• **Directions for this task**
Each entry below is to be returned exactly, with any pictures left out.

[Recorded data]
*** Begin section ***

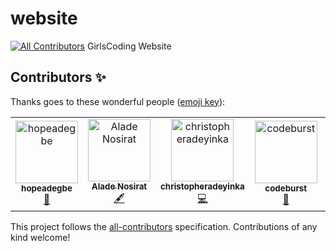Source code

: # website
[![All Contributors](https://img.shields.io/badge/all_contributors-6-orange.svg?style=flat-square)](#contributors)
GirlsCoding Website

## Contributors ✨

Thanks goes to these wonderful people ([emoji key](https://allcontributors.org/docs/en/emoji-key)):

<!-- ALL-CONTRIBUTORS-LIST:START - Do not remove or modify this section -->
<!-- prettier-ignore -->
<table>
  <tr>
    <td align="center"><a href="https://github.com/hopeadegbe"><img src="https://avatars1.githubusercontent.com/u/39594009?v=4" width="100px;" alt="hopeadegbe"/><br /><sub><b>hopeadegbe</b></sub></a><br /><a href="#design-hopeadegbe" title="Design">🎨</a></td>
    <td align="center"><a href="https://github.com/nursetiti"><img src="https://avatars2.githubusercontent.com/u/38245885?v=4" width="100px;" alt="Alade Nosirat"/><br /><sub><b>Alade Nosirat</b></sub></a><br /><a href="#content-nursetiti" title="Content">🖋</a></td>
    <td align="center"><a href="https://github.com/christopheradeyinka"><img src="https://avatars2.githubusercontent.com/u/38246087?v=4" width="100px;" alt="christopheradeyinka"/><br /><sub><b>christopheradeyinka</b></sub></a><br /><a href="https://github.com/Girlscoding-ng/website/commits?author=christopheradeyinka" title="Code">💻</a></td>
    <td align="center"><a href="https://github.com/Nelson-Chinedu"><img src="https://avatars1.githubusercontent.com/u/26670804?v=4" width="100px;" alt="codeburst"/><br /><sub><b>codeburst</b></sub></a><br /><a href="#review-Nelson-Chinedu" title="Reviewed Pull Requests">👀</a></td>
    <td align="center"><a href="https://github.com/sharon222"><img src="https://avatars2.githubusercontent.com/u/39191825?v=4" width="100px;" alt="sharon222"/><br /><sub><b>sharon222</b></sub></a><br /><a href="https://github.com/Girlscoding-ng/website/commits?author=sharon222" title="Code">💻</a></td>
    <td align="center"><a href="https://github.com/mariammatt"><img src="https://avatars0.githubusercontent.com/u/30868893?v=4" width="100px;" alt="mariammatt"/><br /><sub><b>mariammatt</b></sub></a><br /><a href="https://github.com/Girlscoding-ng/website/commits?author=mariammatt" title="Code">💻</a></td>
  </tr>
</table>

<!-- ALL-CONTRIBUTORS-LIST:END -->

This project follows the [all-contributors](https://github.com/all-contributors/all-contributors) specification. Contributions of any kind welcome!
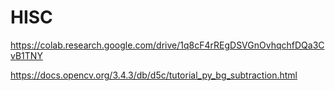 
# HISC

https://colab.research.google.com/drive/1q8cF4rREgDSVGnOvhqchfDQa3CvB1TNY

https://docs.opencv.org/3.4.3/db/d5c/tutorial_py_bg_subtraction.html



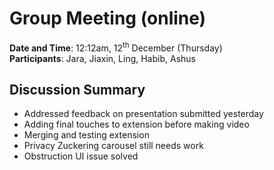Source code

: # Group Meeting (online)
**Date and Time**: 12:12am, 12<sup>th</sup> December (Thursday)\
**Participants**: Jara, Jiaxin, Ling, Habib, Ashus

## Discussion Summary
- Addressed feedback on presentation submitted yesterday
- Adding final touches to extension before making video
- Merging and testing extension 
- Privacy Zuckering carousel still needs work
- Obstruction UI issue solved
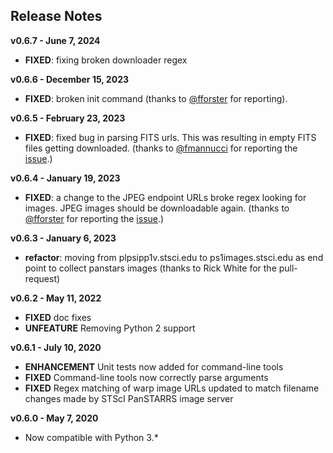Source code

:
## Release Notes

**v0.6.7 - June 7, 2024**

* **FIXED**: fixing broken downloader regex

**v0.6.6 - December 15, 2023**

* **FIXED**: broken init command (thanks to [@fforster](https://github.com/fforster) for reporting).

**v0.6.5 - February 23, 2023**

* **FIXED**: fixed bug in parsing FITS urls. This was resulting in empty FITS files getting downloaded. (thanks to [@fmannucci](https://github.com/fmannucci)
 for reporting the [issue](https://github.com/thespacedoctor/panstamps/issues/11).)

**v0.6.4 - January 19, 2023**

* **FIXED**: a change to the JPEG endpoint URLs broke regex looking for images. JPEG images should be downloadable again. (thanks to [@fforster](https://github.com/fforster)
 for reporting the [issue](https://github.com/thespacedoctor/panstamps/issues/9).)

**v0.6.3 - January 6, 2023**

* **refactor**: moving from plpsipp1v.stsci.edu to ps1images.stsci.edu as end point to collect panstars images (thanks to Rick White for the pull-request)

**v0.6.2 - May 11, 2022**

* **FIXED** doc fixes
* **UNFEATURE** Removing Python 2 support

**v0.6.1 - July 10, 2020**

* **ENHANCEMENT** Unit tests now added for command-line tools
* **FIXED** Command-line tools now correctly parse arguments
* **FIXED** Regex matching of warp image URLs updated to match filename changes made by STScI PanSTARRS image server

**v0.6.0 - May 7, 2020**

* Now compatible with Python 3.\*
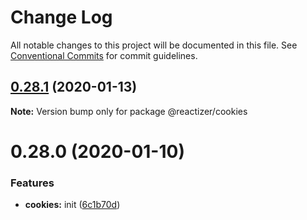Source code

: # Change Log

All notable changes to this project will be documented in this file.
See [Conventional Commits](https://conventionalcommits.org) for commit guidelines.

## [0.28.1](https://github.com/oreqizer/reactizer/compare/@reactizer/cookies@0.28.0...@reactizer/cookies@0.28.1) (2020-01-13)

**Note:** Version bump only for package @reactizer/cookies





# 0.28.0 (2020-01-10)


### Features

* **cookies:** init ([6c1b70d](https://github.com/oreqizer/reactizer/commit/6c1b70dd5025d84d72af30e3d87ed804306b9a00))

*** End section ***

• **Solution to this exercise**
Source code

: # website
[![All Contributors](https://img.shields.io/badge/all_contributors-6-orange.svg?style=flat-square)](#contributors)
GirlsCoding Website

## Contributors ✨

Thanks goes to these wonderful people ([emoji key](https://allcontributors.org/docs/en/emoji-key)):

<!-- ALL-CONTRIBUTORS-LIST:START - Do not remove or modify this section -->
<!-- prettier-ignore -->
<table>
  <tr>
    <td align="center"><a href="https://github.com/hopeadegbe"><img src="https://avatars1.githubusercontent.com/u/39594009?v=4" width="100px;" alt="hopeadegbe"/><br /><sub><b>hopeadegbe</b></sub></a><br /><a href="#design-hopeadegbe" title="Design">🎨</a></td>
    <td align="center"><a href="https://github.com/nursetiti"><img src="https://avatars2.githubusercontent.com/u/38245885?v=4" width="100px;" alt="Alade Nosirat"/><br /><sub><b>Alade Nosirat</b></sub></a><br /><a href="#content-nursetiti" title="Content">🖋</a></td>
    <td align="center"><a href="https://github.com/christopheradeyinka"><img src="https://avatars2.githubusercontent.com/u/38246087?v=4" width="100px;" alt="christopheradeyinka"/><br /><sub><b>christopheradeyinka</b></sub></a><br /><a href="https://github.com/Girlscoding-ng/website/commits?author=christopheradeyinka" title="Code">💻</a></td>
    <td align="center"><a href="https://github.com/Nelson-Chinedu"><img src="https://avatars1.githubusercontent.com/u/26670804?v=4" width="100px;" alt="codeburst"/><br /><sub><b>codeburst</b></sub></a><br /><a href="#review-Nelson-Chinedu" title="Reviewed Pull Requests">👀</a></td>
    <td align="center"><a href="https://github.com/sharon222"><img src="https://avatars2.githubusercontent.com/u/39191825?v=4" width="100px;" alt="sharon222"/><br /><sub><b>sharon222</b></sub></a><br /><a href="https://github.com/Girlscoding-ng/website/commits?author=sharon222" title="Code">💻</a></td>
    <td align="center"><a href="https://github.com/mariammatt"><img src="https://avatars0.githubusercontent.com/u/30868893?v=4" width="100px;" alt="mariammatt"/><br /><sub><b>mariammatt</b></sub></a><br /><a href="https://github.com/Girlscoding-ng/website/commits?author=mariammatt" title="Code">💻</a></td>
  </tr>
</table>

<!-- ALL-CONTRIBUTORS-LIST:END -->

This project follows the [all-contributors](https://github.com/all-contributors/all-contributors) specification. Contributions of any kind welcome!
# HISC

https://colab.research.google.com/drive/1q8cF4rREgDSVGnOvhqchfDQa3CvB1TNY

https://docs.opencv.org/3.4.3/db/d5c/tutorial_py_bg_subtraction.html



Source code

: # Group Meeting (online)
**Date and Time**: 12:12am, 12<sup>th</sup> December (Thursday)\
**Participants**: Jara, Jiaxin, Ling, Habib, Ashus

## Discussion Summary
- Addressed feedback on presentation submitted yesterday
- Adding final touches to extension before making video
- Merging and testing extension 
- Privacy Zuckering carousel still needs work
- Obstruction UI issue solved
Source code

:
## Release Notes

**v0.6.7 - June 7, 2024**

* **FIXED**: fixing broken downloader regex

**v0.6.6 - December 15, 2023**

* **FIXED**: broken init command (thanks to [@fforster](https://github.com/fforster) for reporting).

**v0.6.5 - February 23, 2023**

* **FIXED**: fixed bug in parsing FITS urls. This was resulting in empty FITS files getting downloaded. (thanks to [@fmannucci](https://github.com/fmannucci)
 for reporting the [issue](https://github.com/thespacedoctor/panstamps/issues/11).)

**v0.6.4 - January 19, 2023**

* **FIXED**: a change to the JPEG endpoint URLs broke regex looking for images. JPEG images should be downloadable again. (thanks to [@fforster](https://github.com/fforster)
 for reporting the [issue](https://github.com/thespacedoctor/panstamps/issues/9).)

**v0.6.3 - January 6, 2023**

* **refactor**: moving from plpsipp1v.stsci.edu to ps1images.stsci.edu as end point to collect panstars images (thanks to Rick White for the pull-request)

**v0.6.2 - May 11, 2022**

* **FIXED** doc fixes
* **UNFEATURE** Removing Python 2 support

**v0.6.1 - July 10, 2020**

* **ENHANCEMENT** Unit tests now added for command-line tools
* **FIXED** Command-line tools now correctly parse arguments
* **FIXED** Regex matching of warp image URLs updated to match filename changes made by STScI PanSTARRS image server

**v0.6.0 - May 7, 2020**

* Now compatible with Python 3.\*
Source code

: # Change Log

All notable changes to this project will be documented in this file.
See [Conventional Commits](https://conventionalcommits.org) for commit guidelines.

## [0.28.1](https://github.com/oreqizer/reactizer/compare/@reactizer/cookies@0.28.0...@reactizer/cookies@0.28.1) (2020-01-13)

**Note:** Version bump only for package @reactizer/cookies





# 0.28.0 (2020-01-10)


### Features

* **cookies:** init ([6c1b70d](https://github.com/oreqizer/reactizer/commit/6c1b70dd5025d84d72af30e3d87ed804306b9a00))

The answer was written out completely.